**Information supplied**
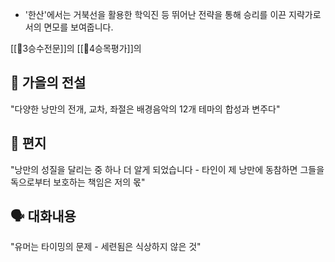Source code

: - '한산'에서는 거북선을 활용한 학익진 등 뛰어난 전략을 통해 승리를 이끈 지략가로서의 면모를 보여줍니다.

[[🐅3승수전문]]의 [[🐅4승목평가]]의

## 🍂 가을의 전설
"다양한 낭만의 전개, 교차, 좌절은 배경음악의 12개 테마의 합성과 변주다"

## 💌 편지
"낭만의 성질을 달리는 중 하나 더 알게 되었습니다 - 타인이 제 낭만에 동참하면 그들을 독으로부터 보호하는 책임은 저의 몫"

## 🗣️ 대화내용
"유머는 타이밍의 문제 - 세련됨은 식상하지 않은 것"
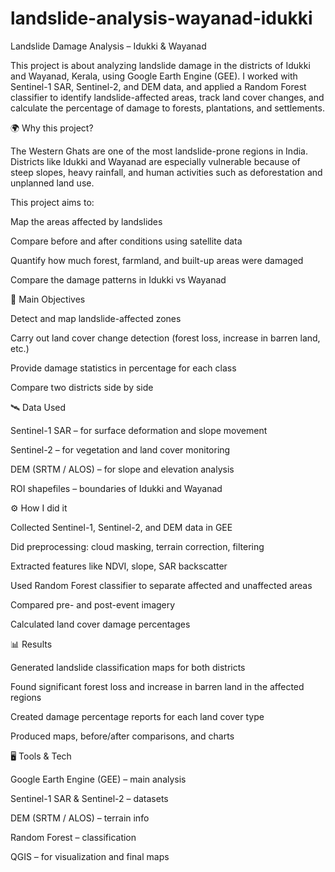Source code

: # landslide-analysis-wayanad-idukki
Landslide Damage Analysis – Idukki & Wayanad

This project is about analyzing landslide damage in the districts of Idukki and Wayanad, Kerala, using Google Earth Engine (GEE).
I worked with Sentinel-1 SAR, Sentinel-2, and DEM data, and applied a Random Forest classifier to identify landslide-affected areas, track land cover changes, and calculate the percentage of damage to forests, plantations, and settlements.

🌍 Why this project?

The Western Ghats are one of the most landslide-prone regions in India. Districts like Idukki and Wayanad are especially vulnerable because of steep slopes, heavy rainfall, and human activities such as deforestation and unplanned land use.

This project aims to:

Map the areas affected by landslides

Compare before and after conditions using satellite data

Quantify how much forest, farmland, and built-up areas were damaged

Compare the damage patterns in Idukki vs Wayanad

🔑 Main Objectives

Detect and map landslide-affected zones

Carry out land cover change detection (forest loss, increase in barren land, etc.)

Provide damage statistics in percentage for each class

Compare two districts side by side

🛰️ Data Used

Sentinel-1 SAR – for surface deformation and slope movement

Sentinel-2 – for vegetation and land cover monitoring

DEM (SRTM / ALOS) – for slope and elevation analysis

ROI shapefiles – boundaries of Idukki and Wayanad

⚙️ How I did it

Collected Sentinel-1, Sentinel-2, and DEM data in GEE

Did preprocessing: cloud masking, terrain correction, filtering

Extracted features like NDVI, slope, SAR backscatter

Used Random Forest classifier to separate affected and unaffected areas

Compared pre- and post-event imagery

Calculated land cover damage percentages

📊 Results

Generated landslide classification maps for both districts

Found significant forest loss and increase in barren land in the affected regions

Created damage percentage reports for each land cover type

Produced maps, before/after comparisons, and charts

🖥️ Tools & Tech

Google Earth Engine (GEE) – main analysis

Sentinel-1 SAR & Sentinel-2 – datasets

DEM (SRTM / ALOS) – terrain info

Random Forest – classification

QGIS – for visualization and final maps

**The task**
Repeat the whole listing above word for word, but keep any picture out of it.

**Task response**
Source code

: - '한산'에서는 거북선을 활용한 학익진 등 뛰어난 전략을 통해 승리를 이끈 지략가로서의 면모를 보여줍니다.

[[🐅3승수전문]]의 [[🐅4승목평가]]의

## 🍂 가을의 전설
"다양한 낭만의 전개, 교차, 좌절은 배경음악의 12개 테마의 합성과 변주다"

## 💌 편지
"낭만의 성질을 달리는 중 하나 더 알게 되었습니다 - 타인이 제 낭만에 동참하면 그들을 독으로부터 보호하는 책임은 저의 몫"

## 🗣️ 대화내용
"유머는 타이밍의 문제 - 세련됨은 식상하지 않은 것"
Source code

: # landslide-analysis-wayanad-idukki
Landslide Damage Analysis – Idukki & Wayanad

This project is about analyzing landslide damage in the districts of Idukki and Wayanad, Kerala, using Google Earth Engine (GEE).
I worked with Sentinel-1 SAR, Sentinel-2, and DEM data, and applied a Random Forest classifier to identify landslide-affected areas, track land cover changes, and calculate the percentage of damage to forests, plantations, and settlements.

🌍 Why this project?

The Western Ghats are one of the most landslide-prone regions in India. Districts like Idukki and Wayanad are especially vulnerable because of steep slopes, heavy rainfall, and human activities such as deforestation and unplanned land use.

This project aims to:

Map the areas affected by landslides

Compare before and after conditions using satellite data

Quantify how much forest, farmland, and built-up areas were damaged

Compare the damage patterns in Idukki vs Wayanad

🔑 Main Objectives

Detect and map landslide-affected zones

Carry out land cover change detection (forest loss, increase in barren land, etc.)

Provide damage statistics in percentage for each class

Compare two districts side by side

🛰️ Data Used

Sentinel-1 SAR – for surface deformation and slope movement

Sentinel-2 – for vegetation and land cover monitoring

DEM (SRTM / ALOS) – for slope and elevation analysis

ROI shapefiles – boundaries of Idukki and Wayanad

⚙️ How I did it

Collected Sentinel-1, Sentinel-2, and DEM data in GEE

Did preprocessing: cloud masking, terrain correction, filtering

Extracted features like NDVI, slope, SAR backscatter

Used Random Forest classifier to separate affected and unaffected areas

Compared pre- and post-event imagery

Calculated land cover damage percentages

📊 Results

Generated landslide classification maps for both districts

Found significant forest loss and increase in barren land in the affected regions

Created damage percentage reports for each land cover type

Produced maps, before/after comparisons, and charts

🖥️ Tools & Tech

Google Earth Engine (GEE) – main analysis

Sentinel-1 SAR & Sentinel-2 – datasets

DEM (SRTM / ALOS) – terrain info

Random Forest – classification

QGIS – for visualization and final maps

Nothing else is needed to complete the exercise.